The offices of the Tejon Tribe in Bakersfield, California. Photo by Ronnie Nadal via Facebook
The IHBG amounts are based on a formula that considers local needs and existing housing units. Tribes with larger numbers and larger numbers of units, such as the Navajo Nation, whose grant totaled $86.4 million, and the Cherokee Nation, whose grant came to nearly $30 million, received more funds.
"Every family, every community in America, deserves the chance to flourish,” Secretary Julián Castro said in a press release. “Tribes use this funding to build new homes, or to solve their most pressing housing issues."
Another round of funding came from the Indian Community Development Block Grant (ICDBG) Program. Awards totaling $55.5 million for 75 tribes were announced on Friday.
Recipients included the Tejon Tribe of California, whose federal status was reaffirmed in January 2012. The grant of $605,000 will be used to buy a public building and convert it into a community center, according to HUD.
Tribes could be in line for even more money under the fiscal year 2017 budget proposed by President
Barack Obama. The request includes $700 million for the
IHBG program, a $50 million increase above current levels, according to a justification document.
Another $80 million is being sought for the ICDBG program, with $20 million to be set aside for Native youth programs.
The Navajo Housing Authority and the Shiprock Office of Youth Development (ODY) Boys and Girls Club opened the $6.6 million youth complex in Shiprock, New Mexico, in March 2015.
The Obama administration is proposing to set aside $20 million in Indian Community Development Block Grant funds for Native youth efforts. Photo by NHA
"With these additional resources, tribes will be able compete for funding for community projects that will help to improve outcomes for Native youth, such as construction or renovations of community centers, health clinics, transitional housing, pre-school/Head Start facilities and teacher housing," a budget document states. "The goal of this set-aside is to further support the administration’s Native American Youth Priorities, including: improving education and life outcomes, reducing teen suicide, addressing the shortage of teachers on reservations, and improving access to the Internet."
Despite the potential improvements, tribes are still facing obstacles on Capitol Hill. The
Native American Housing Assistance and Self Determination Act expired in September 2013 and Congress has failed to renew the law, which authorizes the IHBG program, the source of the larger pot of funds.
"While funding remains, it needs to be reauthorized. Otherwise it becomes known as discretionary spending,"
Sen. John Barrasso
(R-Wyoming), the chairman of the Senate Indian Affairs
Committee, told the National American Indian Housing
Council at the organization's legislative conference in Washington, D.C., last week.
"That means the Indian Block Grant will have to compete with all of the other expired programs to get funding."
Barrasso introduced S.710, a bill to reauthorize NAHASDA, last year and the committee approved it last April. But it has not come up for consideration on the Senate floor.
The House passed a different version, H.R.360, in March 2015. But that package includes provisions opposed by some tribes, including the Navajo Nation, whose leaders fear their grants could be reduced significantly due to language affecting funds that are carried over from prior fiscal years.
The threat is real because the fiscal year 2016 omnibus appropriations bill that became law in December included similar language. Aneva Yazzie, the CEO of the Navajo Housing Authority, said it forces tribes to spend their IHBG funds on terms dictated by Congress rather than the tribes themselves.
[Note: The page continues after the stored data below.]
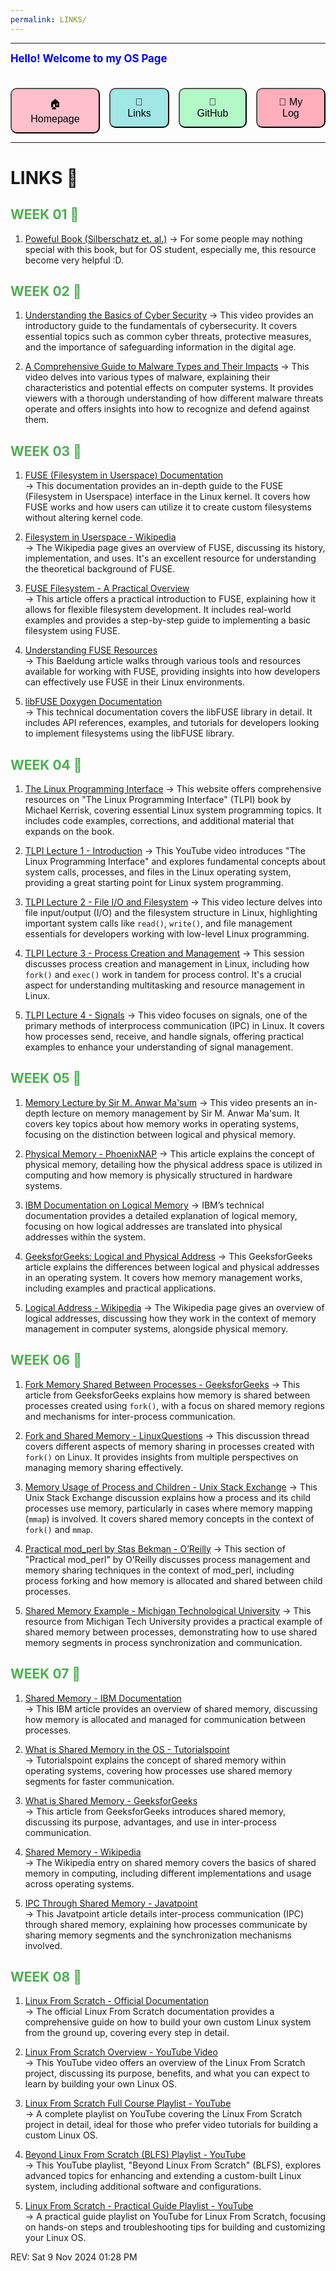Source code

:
 ```yaml
---
permalink: LINKS/
---
```

---

<span style="color:#0000FF; font-weight:bold; font-size:larger;">Hello! Welcome to my OS Page </span>
<br><br>

<!-- Button container with animations -->
<div style="display: flex; gap: 15px; justify-content: center; margin-top: 20px;">

  <!-- Homepage Button -->
  <a href="https://rooout.github.io/os242/" style="text-decoration:none;">
    <button style="background-color: #FFC0CB; padding: 12px 20px; border-radius: 10px; font-size: medium; cursor: pointer; transition: transform 0.2s, background-color 0.2s;">
      🏠 Homepage
    </button>
  </a>

  <!-- Links Button -->
  <a href="https://rooout.github.io/os242/LINKS/" style="text-decoration:none;">
    <button style="background-color: #A0E7E5; padding: 12px 20px; border-radius: 10px; font-size: medium; cursor: pointer; transition: transform 0.2s, background-color 0.2s;">
      🔗 Links
    </button>
  </a>

  <!-- GitHub Button -->
  <a href="https://github.com/Rooout/os242" target="_blank" style="text-decoration:none;">
    <button style="background-color: #B4F8C8; padding: 12px 20px; border-radius: 10px; font-size: medium; cursor: pointer; transition: transform 0.2s, background-color 0.2s;">
      🔗 GitHub
    </button>
  </a>

  <!-- My Log Button -->
  <a href="https://rooout.github.io/os242/TXT/mylog.txt" target="_blank" style="text-decoration:none;">
    <button style="background-color: #FFAEBC; padding: 12px 20px; border-radius: 10px; font-size: medium; cursor: pointer; transition: transform 0.2s, background-color 0.2s;">
      📝 My Log
    </button>
  </a>

</div>

<!-- Hover effects for buttons -->
<!--<style>
	button:hover {
    		transform: scale(1.1);
    	background-color: #FFDEE9;
  	}

  	p {
    		text-align: center;
  	}

	div {
		display: flex;
		justify-content: center;
		gap: 15px;
    		flex-wrap: wrap; /* Ensures buttons wrap if the screen size is small */
  	}
</style>-->

---

# LINKS 🔗
<h2 style="color:#4CAF50">WEEK 01 🚩</h2>

1. [Poweful Book (Silberschatz et. al.)](https://codex.cs.yale.edu/avi/os-book/OS10/)
-> For some people may nothing special with this book, but for OS student, especially me, this resource become very helpful :D.

<h2 style="color:#4CAF50">WEEK 02 🚩</h2>

1. [Understanding the Basics of Cyber Security](https://youtu.be/WfWMJiPh48k?si=XJbFDHgoZRfkVhNV)
-> This video provides an introductory guide to the fundamentals of cybersecurity. It covers essential topics such as common cyber threats, protective measures, and the importance of safeguarding information in the digital age.

2. [A Comprehensive Guide to Malware Types and Their Impacts](https://youtu.be/eBA8rl0c5hM?si=QvW9Tng5RYoUXPYU)
-> This video delves into various types of malware, explaining their characteristics and potential effects on computer systems. It provides viewers with a thorough understanding of how different malware threats operate and offers insights into how to recognize and defend against them.

<h2 style="color:#4CAF50">WEEK 03 🚩</h2>

1. [FUSE (Filesystem in Userspace) Documentation](https://www.kernel.org/doc/html/latest/filesystems/fuse.html)  
   -> This documentation provides an in-depth guide to the FUSE (Filesystem in Userspace) interface in the Linux kernel. It covers how FUSE works and how users can utilize it to create custom filesystems without altering kernel code.

2. [Filesystem in Userspace - Wikipedia](https://en.wikipedia.org/wiki/Filesystem_in_Userspace)  
   -> The Wikipedia page gives an overview of FUSE, discussing its history, implementation, and uses. It's an excellent resource for understanding the theoretical background of FUSE.

3. [FUSE Filesystem - A Practical Overview](https://medium.com/@goamaral/fuse-filesystem-b44768f27aa2)  
   -> This article offers a practical introduction to FUSE, explaining how it allows for flexible filesystem development. It includes real-world examples and provides a step-by-step guide to implementing a basic filesystem using FUSE.

4. [Understanding FUSE Resources](https://www.baeldung.com/linux/filesystem-in-userspace-check-resources)  
   -> This Baeldung article walks through various tools and resources available for working with FUSE, providing insights into how developers can effectively use FUSE in their Linux environments.

5. [libFUSE Doxygen Documentation](https://libfuse.github.io/doxygen/index.html)  
   -> This technical documentation covers the libFUSE library in detail. It includes API references, examples, and tutorials for developers looking to implement filesystems using the libFUSE library.

<h2 style="color:#4CAF50">WEEK 04 🚩</h2>

1. [The Linux Programming Interface](https://man7.org/tlpi/)
   -> This website offers comprehensive resources on "The Linux Programming Interface" (TLPI) book by Michael Kerrisk, covering essential Linux system programming topics. It includes code examples, corrections, and additional material that expands on the book.

2. [TLPI Lecture 1 - Introduction](https://youtu.be/n_ldm6wMnhM?si=BZjTvfmQc3tpdEVH)
   -> This YouTube video introduces "The Linux Programming Interface" and explores fundamental concepts about system calls, processes, and files in the Linux operating system, providing a great starting point for Linux system programming.

3. [TLPI Lecture 2 - File I/O and Filesystem](https://www.youtube.com/watch?v=Sj9t4IFg9qo)
   -> This video lecture delves into file input/output (I/O) and the filesystem structure in Linux, highlighting important system calls like `read()`, `write()`, and file management essentials for developers working with low-level Linux programming.

4. [TLPI Lecture 3 - Process Creation and Management](https://www.youtube.com/watch?v=0yIebMirlJc)
   -> This session discusses process creation and management in Linux, including how `fork()` and `exec()` work in tandem for process control. It's a crucial aspect for understanding multitasking and resource management in Linux.

5. [TLPI Lecture 4 - Signals](https://www.youtube.com/watch?v=bHeVE93lkzQ)
   -> This video focuses on signals, one of the primary methods of interprocess communication (IPC) in Linux. It covers how processes send, receive, and handle signals, offering practical examples to enhance your understanding of signal management.

<h2 style="color:#4CAF50">WEEK 05 🚩</h2>

1. [Memory Lecture by Sir M. Anwar Ma'sum](https://youtu.be/uFj7mKNq1t0)
   -> This video presents an in-depth lecture on memory management by Sir M. Anwar Ma'sum. It covers key topics about how memory works in operating systems, focusing on the distinction between logical and physical memory.

2. [Physical Memory - PhoenixNAP](https://phoenixnap.com/glossary/physical-memory)
   -> This article explains the concept of physical memory, detailing how the physical address space is utilized in computing and how memory is physically structured in hardware systems.

3. [IBM Documentation on Logical Memory](https://www.ibm.com/docs/en/power8?topic=memory-logical)
   -> IBM’s technical documentation provides a detailed explanation of logical memory, focusing on how logical addresses are translated into physical addresses within the system.

4. [GeeksforGeeks: Logical and Physical Address](https://www.geeksforgeeks.org/logical-and-physical-address-in-operating-system/)
   -> This GeeksforGeeks article explains the differences between logical and physical addresses in an operating system. It covers how memory management works, including examples and practical applications.

5. [Logical Address - Wikipedia](https://en.wikipedia.org/wiki/Logical_address)
   -> The Wikipedia page gives an overview of logical addresses, discussing how they work in the context of memory management in computer systems, alongside physical memory.

<h2 style="color:#4CAF50">WEEK 06 🚩</h2>

1. [Fork Memory Shared Between Processes - GeeksforGeeks](https://www.geeksforgeeks.org/fork-memory-shared-bw-processes-created-using/)
   -> This article from GeeksforGeeks explains how memory is shared between processes created using `fork()`, with a focus on shared memory regions and mechanisms for inter-process communication.

2. [Fork and Shared Memory - LinuxQuestions](https://www.linuxquestions.org/questions/programming-9/fork-and-shared-memory-4175535565/)
   -> This discussion thread covers different aspects of memory sharing in processes created with `fork()` on Linux. It provides insights from multiple perspectives on managing memory sharing effectively.

3. [Memory Usage of Process and Children - Unix Stack Exchange](https://unix.stackexchange.com/questions/687403/how-does-a-process-and-its-children-use-memory-in-case-of-mmap)
   -> This Unix Stack Exchange discussion explains how a process and its child processes use memory, particularly in cases where memory mapping (`mmap`) is involved. It covers shared memory concepts in the context of `fork()` and `mmap`.

4. [Practical mod_perl by Stas Bekman - O’Reilly](https://www.oreilly.com/library/view/practical-mod_perl/0596002270/ch10.html)
   -> This section of "Practical mod_perl" by O'Reilly discusses process management and memory sharing techniques in the context of mod_perl, including process forking and how memory is allocated and shared between child processes.

5. [Shared Memory Example - Michigan Technological University](https://www.csl.mtu.edu/cs4411.ck/www/NOTES/process/shm/example-1.html)
   -> This resource from Michigan Tech University provides a practical example of shared memory between processes, demonstrating how to use shared memory segments in process synchronization and communication.

<h2 style="color:#4CAF50">WEEK 07 🚩</h2>

1. [Shared Memory - IBM Documentation](https://www.ibm.com/docs/en/informix-servers/12.10?topic=memory-shared)  
   -> This IBM article provides an overview of shared memory, discussing how memory is allocated and managed for communication between processes.

2. [What is Shared Memory in the OS - Tutorialspoint](https://www.tutorialspoint.com/what-is-shared-memory-in-the-os)  
   -> Tutorialspoint explains the concept of shared memory within operating systems, covering how processes use shared memory segments for faster communication.

3. [What is Shared Memory - GeeksforGeeks](https://www.geeksforgeeks.org/what-is-a-shared-memory/)  
   -> This article from GeeksforGeeks introduces shared memory, discussing its purpose, advantages, and use in inter-process communication.

4. [Shared Memory - Wikipedia](https://en.wikipedia.org/wiki/Shared_memory)  
   -> The Wikipedia entry on shared memory covers the basics of shared memory in computing, including different implementations and usage across operating systems.

5. [IPC Through Shared Memory - Javatpoint](https://www.javatpoint.com/ipc-through-shared-memory)  
   -> This Javatpoint article details inter-process communication (IPC) through shared memory, explaining how processes communicate by sharing memory segments and the synchronization mechanisms involved.

<h2 style="color:#4CAF50">WEEK 08 🚩</h2>

1. [Linux From Scratch - Official Documentation](https://www.linuxfromscratch.org/)  
   -> The official Linux From Scratch documentation provides a comprehensive guide on how to build your own custom Linux system from the ground up, covering every step in detail.

2. [Linux From Scratch Overview - YouTube Video](https://youtu.be/oV541sgHKGo?si=rXR2ipQHQOHXJNXy)  
   -> This YouTube video offers an overview of the Linux From Scratch project, discussing its purpose, benefits, and what you can expect to learn by building your own Linux OS.

3. [Linux From Scratch Full Course Playlist - YouTube](https://www.youtube.com/playlist?list=PLyc5xVO2uDsDzdT8lkx430hZ-gY69wgS3)  
   -> A complete playlist on YouTube covering the Linux From Scratch project in detail, ideal for those who prefer video tutorials for building a custom Linux OS.

4. [Beyond Linux From Scratch (BLFS) Playlist - YouTube](https://www.youtube.com/playlist?list=PLyc5xVO2uDsCQChvKRDhF-cvsguDfd-y2)  
   -> This YouTube playlist, "Beyond Linux From Scratch" (BLFS), explores advanced topics for enhancing and extending a custom-built Linux system, including additional software and configurations.

5. [Linux From Scratch - Practical Guide Playlist - YouTube](https://www.youtube.com/playlist?list=PLyc5xVO2uDsB4gJ2dPySvs2eK_roFwKeb)  
   -> A practical guide playlist on YouTube for Linux From Scratch, focusing on hands-on steps and troubleshooting tips for building and customizing your Linux OS.



REV: Sat 9 Nov 2024 01:28 PM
But Yazzie was happy to report the tribe's unspent IHBG balance of $257.3 million as of Tuesday. That's less than times the tribe's award of $86.4 million so the provision would not affect the reservation this year.
“In short, the 3X language will have no effect to Navajo and none of the Navajo Nation’s fiscal 2016 allocation of $86,438,873 should be withheld this year,” Yazzie said in a press release.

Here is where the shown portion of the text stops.